## [GOAL OF THE EXERCISE]
Among the lines below, a stretch begins at the one with "### 性能现在是现代 web 应用的核心价值之一。大多数用户将网络浏览器体验从…" and ends at the one with "### 浏览器正在慢慢实现许多新的 HTML5". Repeat that stretch exactly, ends included.

Recorded data:
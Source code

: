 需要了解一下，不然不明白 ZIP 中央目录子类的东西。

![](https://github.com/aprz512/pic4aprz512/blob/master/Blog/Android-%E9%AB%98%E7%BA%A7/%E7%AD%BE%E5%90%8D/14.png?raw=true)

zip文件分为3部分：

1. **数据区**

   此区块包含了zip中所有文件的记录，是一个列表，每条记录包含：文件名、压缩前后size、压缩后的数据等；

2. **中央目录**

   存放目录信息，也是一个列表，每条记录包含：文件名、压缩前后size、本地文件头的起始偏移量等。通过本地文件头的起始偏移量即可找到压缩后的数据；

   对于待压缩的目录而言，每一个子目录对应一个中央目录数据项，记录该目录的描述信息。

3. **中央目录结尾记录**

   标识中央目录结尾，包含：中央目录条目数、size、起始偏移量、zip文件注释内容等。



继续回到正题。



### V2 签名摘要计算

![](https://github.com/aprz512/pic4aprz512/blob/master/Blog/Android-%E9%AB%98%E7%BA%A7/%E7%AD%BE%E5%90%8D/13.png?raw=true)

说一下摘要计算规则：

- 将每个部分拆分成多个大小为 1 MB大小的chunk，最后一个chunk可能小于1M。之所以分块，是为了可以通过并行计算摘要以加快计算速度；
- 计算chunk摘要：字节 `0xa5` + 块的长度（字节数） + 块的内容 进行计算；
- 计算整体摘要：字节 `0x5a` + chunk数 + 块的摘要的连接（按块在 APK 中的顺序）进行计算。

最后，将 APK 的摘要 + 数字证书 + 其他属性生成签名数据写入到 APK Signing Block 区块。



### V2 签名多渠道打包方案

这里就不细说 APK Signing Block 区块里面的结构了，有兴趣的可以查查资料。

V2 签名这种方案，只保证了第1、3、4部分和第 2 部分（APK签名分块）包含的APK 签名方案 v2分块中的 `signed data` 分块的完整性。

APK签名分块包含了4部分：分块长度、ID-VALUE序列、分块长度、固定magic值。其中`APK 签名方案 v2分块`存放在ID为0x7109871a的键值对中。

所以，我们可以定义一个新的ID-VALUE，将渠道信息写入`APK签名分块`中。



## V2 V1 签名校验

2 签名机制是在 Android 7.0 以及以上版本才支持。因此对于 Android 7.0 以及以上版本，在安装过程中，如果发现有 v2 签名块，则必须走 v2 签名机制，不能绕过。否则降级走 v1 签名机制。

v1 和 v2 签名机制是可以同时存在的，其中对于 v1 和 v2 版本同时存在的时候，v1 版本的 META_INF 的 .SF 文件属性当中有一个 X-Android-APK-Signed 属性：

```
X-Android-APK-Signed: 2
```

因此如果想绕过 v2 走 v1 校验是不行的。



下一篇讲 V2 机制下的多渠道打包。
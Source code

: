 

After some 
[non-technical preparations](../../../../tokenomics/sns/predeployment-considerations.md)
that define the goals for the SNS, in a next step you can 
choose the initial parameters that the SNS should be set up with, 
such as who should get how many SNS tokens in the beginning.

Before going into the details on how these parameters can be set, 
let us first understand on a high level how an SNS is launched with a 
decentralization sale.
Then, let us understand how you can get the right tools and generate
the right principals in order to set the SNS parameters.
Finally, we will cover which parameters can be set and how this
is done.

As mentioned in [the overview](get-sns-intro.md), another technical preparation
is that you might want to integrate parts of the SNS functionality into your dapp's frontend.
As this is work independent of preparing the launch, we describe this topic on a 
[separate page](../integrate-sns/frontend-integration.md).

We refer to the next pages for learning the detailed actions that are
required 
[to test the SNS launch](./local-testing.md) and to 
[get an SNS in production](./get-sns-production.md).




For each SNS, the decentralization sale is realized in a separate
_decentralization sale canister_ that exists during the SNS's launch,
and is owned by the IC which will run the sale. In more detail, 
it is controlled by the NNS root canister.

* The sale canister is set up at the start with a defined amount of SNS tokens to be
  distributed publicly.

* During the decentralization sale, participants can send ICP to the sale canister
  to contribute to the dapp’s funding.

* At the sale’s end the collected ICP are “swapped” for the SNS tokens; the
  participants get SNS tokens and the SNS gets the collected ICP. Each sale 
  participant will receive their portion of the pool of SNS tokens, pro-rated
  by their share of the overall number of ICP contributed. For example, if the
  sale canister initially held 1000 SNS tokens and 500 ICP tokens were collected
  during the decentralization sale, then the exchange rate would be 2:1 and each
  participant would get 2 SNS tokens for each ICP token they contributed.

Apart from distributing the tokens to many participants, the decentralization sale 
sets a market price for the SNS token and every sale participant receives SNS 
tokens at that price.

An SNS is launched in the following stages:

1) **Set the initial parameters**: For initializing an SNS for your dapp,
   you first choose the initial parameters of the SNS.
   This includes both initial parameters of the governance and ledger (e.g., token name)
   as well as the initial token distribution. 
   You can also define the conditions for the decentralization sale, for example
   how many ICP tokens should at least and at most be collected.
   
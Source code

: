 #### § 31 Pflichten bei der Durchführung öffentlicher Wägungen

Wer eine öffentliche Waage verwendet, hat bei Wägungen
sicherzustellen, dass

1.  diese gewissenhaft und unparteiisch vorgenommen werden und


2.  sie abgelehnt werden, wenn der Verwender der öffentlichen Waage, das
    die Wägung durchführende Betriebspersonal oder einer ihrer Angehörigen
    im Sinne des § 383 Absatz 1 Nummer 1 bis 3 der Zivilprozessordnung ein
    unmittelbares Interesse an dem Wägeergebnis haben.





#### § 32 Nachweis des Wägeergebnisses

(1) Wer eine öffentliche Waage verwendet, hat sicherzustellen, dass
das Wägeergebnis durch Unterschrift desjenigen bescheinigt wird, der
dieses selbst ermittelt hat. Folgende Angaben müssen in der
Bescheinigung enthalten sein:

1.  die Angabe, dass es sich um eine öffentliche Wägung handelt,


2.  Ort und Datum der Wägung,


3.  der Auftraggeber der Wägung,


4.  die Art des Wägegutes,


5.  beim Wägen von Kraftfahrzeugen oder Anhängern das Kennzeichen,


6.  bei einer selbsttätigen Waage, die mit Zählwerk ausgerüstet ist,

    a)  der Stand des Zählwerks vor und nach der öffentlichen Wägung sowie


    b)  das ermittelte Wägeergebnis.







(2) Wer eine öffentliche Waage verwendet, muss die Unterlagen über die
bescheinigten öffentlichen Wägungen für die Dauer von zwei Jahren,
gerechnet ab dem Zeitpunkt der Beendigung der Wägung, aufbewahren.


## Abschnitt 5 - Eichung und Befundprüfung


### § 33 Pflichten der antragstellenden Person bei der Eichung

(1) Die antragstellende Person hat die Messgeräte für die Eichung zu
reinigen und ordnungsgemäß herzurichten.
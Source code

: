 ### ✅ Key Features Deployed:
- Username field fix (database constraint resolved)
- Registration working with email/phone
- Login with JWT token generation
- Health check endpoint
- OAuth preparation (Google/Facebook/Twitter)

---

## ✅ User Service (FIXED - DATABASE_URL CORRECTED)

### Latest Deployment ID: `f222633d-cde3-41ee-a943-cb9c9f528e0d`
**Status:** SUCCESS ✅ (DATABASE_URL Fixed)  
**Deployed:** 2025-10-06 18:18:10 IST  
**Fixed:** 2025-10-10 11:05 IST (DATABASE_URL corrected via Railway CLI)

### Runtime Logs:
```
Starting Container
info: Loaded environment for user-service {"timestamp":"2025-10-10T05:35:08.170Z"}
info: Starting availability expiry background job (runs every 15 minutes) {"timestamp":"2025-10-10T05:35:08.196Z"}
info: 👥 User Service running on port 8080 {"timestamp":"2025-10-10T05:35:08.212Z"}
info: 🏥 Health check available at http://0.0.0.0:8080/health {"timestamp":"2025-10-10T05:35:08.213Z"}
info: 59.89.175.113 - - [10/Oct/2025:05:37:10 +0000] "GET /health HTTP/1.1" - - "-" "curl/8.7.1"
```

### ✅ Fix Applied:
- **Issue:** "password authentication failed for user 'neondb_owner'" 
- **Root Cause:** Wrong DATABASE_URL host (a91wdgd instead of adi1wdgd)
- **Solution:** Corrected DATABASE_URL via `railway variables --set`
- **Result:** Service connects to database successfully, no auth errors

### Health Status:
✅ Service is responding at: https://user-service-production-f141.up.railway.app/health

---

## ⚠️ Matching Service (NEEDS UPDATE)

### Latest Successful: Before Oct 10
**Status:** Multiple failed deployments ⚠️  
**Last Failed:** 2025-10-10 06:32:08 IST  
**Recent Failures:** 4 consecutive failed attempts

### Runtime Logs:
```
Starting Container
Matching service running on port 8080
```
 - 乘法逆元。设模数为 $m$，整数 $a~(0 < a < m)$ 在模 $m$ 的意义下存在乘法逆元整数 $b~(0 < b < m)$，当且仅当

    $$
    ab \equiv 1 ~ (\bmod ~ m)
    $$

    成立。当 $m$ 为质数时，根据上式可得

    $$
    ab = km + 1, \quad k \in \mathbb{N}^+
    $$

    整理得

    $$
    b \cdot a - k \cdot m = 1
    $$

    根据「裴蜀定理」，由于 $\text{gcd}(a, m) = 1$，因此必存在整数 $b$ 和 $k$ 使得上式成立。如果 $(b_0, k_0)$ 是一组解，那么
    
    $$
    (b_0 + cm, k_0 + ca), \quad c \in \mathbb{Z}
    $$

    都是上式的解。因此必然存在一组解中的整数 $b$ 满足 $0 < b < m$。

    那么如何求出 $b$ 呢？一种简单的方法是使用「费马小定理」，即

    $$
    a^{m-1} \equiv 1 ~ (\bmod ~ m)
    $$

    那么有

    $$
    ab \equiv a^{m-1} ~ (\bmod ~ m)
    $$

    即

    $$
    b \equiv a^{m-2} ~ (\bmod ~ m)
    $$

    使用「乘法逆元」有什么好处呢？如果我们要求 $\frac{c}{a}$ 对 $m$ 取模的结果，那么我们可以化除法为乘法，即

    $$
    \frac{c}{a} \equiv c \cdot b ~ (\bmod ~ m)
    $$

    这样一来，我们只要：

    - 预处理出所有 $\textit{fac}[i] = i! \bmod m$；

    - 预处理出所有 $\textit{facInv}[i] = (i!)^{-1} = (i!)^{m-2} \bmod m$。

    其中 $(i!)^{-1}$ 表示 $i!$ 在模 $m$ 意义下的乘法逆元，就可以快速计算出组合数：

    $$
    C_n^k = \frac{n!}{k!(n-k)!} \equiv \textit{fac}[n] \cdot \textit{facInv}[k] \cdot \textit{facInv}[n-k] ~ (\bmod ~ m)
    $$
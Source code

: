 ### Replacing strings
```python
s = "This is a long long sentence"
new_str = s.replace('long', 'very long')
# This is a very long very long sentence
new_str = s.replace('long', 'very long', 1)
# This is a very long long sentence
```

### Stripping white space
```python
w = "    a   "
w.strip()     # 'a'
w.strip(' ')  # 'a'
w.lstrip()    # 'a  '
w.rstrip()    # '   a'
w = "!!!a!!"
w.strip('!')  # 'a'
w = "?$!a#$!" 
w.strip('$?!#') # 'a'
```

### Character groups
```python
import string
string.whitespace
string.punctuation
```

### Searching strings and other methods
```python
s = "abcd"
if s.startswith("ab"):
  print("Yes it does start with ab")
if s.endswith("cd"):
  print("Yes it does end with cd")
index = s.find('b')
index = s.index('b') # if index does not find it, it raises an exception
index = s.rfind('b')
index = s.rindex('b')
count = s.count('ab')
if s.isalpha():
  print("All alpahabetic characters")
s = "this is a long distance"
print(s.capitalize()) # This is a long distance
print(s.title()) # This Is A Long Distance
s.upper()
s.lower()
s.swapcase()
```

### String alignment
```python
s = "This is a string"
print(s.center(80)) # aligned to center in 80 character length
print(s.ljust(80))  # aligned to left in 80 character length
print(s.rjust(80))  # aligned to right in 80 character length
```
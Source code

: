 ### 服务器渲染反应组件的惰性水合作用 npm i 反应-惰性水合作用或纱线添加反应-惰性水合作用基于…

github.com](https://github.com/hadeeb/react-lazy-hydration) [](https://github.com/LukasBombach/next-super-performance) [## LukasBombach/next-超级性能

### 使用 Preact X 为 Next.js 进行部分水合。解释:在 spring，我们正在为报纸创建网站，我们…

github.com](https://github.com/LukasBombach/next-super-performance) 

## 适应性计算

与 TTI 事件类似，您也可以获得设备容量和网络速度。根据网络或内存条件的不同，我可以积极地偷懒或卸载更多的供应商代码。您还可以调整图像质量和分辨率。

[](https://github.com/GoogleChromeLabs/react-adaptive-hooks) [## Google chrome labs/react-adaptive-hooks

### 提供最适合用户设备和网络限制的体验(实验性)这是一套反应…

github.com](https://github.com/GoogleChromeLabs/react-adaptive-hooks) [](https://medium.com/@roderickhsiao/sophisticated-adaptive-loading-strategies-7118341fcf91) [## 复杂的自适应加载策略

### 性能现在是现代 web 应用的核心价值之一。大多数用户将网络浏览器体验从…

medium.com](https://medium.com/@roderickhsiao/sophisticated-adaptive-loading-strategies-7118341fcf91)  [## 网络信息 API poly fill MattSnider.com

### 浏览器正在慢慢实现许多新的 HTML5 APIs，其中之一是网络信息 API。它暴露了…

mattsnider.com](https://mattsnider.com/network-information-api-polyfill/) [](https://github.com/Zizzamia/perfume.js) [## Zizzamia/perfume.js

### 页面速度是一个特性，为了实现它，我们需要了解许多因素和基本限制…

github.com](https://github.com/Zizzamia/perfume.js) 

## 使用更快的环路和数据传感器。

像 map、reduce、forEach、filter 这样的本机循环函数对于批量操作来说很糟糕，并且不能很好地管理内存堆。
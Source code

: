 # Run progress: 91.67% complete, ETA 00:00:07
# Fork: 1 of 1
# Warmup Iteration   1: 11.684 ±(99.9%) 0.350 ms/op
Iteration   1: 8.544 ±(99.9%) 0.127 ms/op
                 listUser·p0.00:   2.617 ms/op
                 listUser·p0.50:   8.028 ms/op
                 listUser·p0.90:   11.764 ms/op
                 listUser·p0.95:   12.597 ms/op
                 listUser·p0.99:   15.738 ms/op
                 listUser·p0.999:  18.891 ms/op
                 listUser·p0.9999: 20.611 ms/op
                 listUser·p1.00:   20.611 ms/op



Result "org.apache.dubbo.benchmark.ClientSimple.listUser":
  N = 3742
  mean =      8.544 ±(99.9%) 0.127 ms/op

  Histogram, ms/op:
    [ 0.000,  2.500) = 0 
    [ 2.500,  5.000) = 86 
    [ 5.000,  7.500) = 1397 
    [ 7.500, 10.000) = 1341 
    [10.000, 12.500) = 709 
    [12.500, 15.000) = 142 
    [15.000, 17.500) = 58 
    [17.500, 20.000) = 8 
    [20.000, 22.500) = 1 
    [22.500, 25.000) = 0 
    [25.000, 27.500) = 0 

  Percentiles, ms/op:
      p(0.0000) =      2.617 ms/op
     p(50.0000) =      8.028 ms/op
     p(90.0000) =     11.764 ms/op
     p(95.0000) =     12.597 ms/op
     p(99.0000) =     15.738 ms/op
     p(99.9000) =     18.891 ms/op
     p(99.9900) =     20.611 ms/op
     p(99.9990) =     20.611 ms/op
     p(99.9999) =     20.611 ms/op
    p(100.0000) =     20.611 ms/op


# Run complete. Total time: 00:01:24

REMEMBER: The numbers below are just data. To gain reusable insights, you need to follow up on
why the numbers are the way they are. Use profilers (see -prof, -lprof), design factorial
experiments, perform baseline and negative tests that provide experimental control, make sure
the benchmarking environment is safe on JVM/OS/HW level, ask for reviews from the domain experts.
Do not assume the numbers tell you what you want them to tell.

## [WRITTEN RESPONSE]
### 性能现在是现代 web 应用的核心价值之一。大多数用户将网络浏览器体验从…

medium.com](https://medium.com/@roderickhsiao/sophisticated-adaptive-loading-strategies-7118341fcf91)  [## 网络信息 API poly fill MattSnider.com

### 浏览器正在慢慢实现许多新的 HTML5 APIs，其中之一是网络信息 API。它暴露了…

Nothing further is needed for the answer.